3.3 Zen, Introspection, and Realism
A significant motivator of Orientalism during the New Wave was Asian spirituality. Zen in particular and Buddhism in general became popular in the West. Certainly religion influenced tanka in Japan, and religion of any sort is a legitimate topic for tanka, but during the New Wave, a subset of tanka were appreciated not so much for being poetry, but for being homilies from or homages to Eastern spirituality.
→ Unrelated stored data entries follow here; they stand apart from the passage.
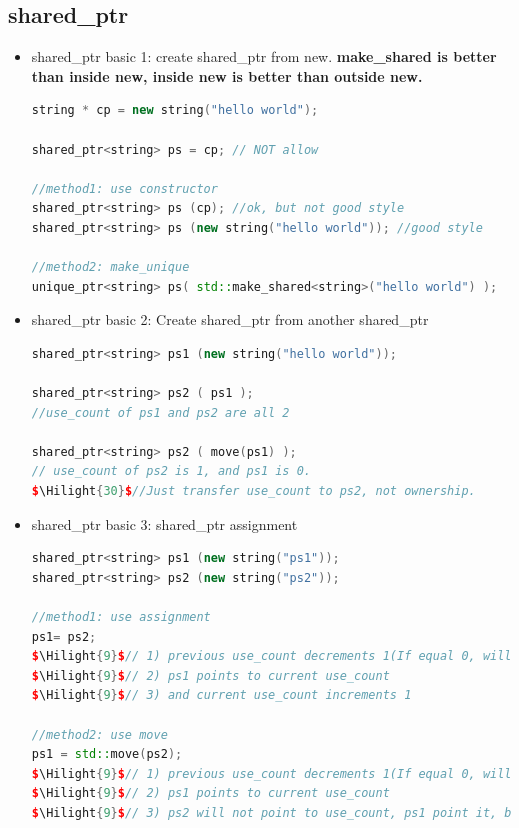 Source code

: \documentclass[a4paper,12pt,twoside]{book}
\newcommand{\Hilight}[1]{\makebox[0pt][l]{\color{yellow}\rule[-3pt]{#1em}{11pt}}}
\begin{document}
\subsection{shared\_ptr}
\begin{itemize}

\item shared\_ptr basic 1: create shared\_ptr from new.    \textbf{make\_shared is better than inside new, inside new is better than outside new.}
\begin{lstlisting}[frame=single, language=c++]
string * cp = new string("hello world");

shared_ptr<string> ps = cp; // NOT allow

//method1: use constructor
shared_ptr<string> ps (cp); //ok, but not good style
shared_ptr<string> ps (new string("hello world")); //good style

//method2: make_unique
unique_ptr<string> ps( std::make_shared<string>("hello world") );
\end{lstlisting}

\item shared\_ptr basic 2: Create shared\_ptr from another shared\_ptr
\begin{lstlisting}[frame=single, language=c++, mathescape=true]
shared_ptr<string> ps1 (new string("hello world"));

shared_ptr<string> ps2 ( ps1 );
//use_count of ps1 and ps2 are all 2

shared_ptr<string> ps2 ( move(ps1) );
// use_count of ps2 is 1, and ps1 is 0.
$\Hilight{30}$//Just transfer use_count to ps2, not ownership.
\end{lstlisting}

\item shared\_ptr basic 3: shared\_ptr assignment
\begin{lstlisting}[frame=single, language=c++, mathescape=true]
shared_ptr<string> ps1 (new string("ps1"));
shared_ptr<string> ps2 (new string("ps2"));

//method1: use assignment
ps1= ps2;
$\Hilight{9}$// 1) previous use_count decrements 1(If equal 0, will delete)
$\Hilight{9}$// 2) ps1 points to current use_count
$\Hilight{9}$// 3) and current use_count increments 1

//method2: use move
ps1 = std::move(ps2);
$\Hilight{9}$// 1) previous use_count decrements 1(If equal 0, will delete)
$\Hilight{9}$// 2) ps1 points to current use_count
$\Hilight{9}$// 3) ps2 will not point to use_count, ps1 point it, but NOT increment 1



\end{lstlisting}
\end{itemize}
\end{document}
Classical tanka were influenced by Zen and Buddhism, sometimes in overt ways, but usually less so. The Zen master was supposed to be detached from the suffering of the world, but ironically, that very detachment led to an awareness of the transience of the world, which inspired feelings of pathos, which in turn became highly subjective tanka in which the feelings of the poet were the focus of the poem. This self-referential irony is depicted in the Buddhist monk Saigyo’s (1118–1190 AD) tanka,
free of passion as myself
snipe rising from a marsh
at evening in autumn
The transience of the world, represented by the Japanese term aware, the pity of things that pass away, is an integral part of Japanese aesthetics as incorporated into Anglophone tanka. Although yugen (mystery and depth) and ma (negative space) have been championed by Robert Wilson and Denis M. Garrison respectively as essential to understanding Japanese tanka, it is aware, along with miyabi, that has had the most influence on tanka written in English. The two go hand in hand to form a genteel nostalgia that addresses everything from a broken heart to wrestling with cancer. The refined approach dignifies subjects that might otherwise appear banal or trivial, and allows poets and readers to experience the value of ordinary things. At its best, it leads to personal epiphany . . .
I am not
as I walk in & out
A. A. Marcoff 34
On the wide desert,
Before the silent wind,
My body sank
Fumiko Ogawa 35
. . . but at its worst, self-indulgent navel-gazing.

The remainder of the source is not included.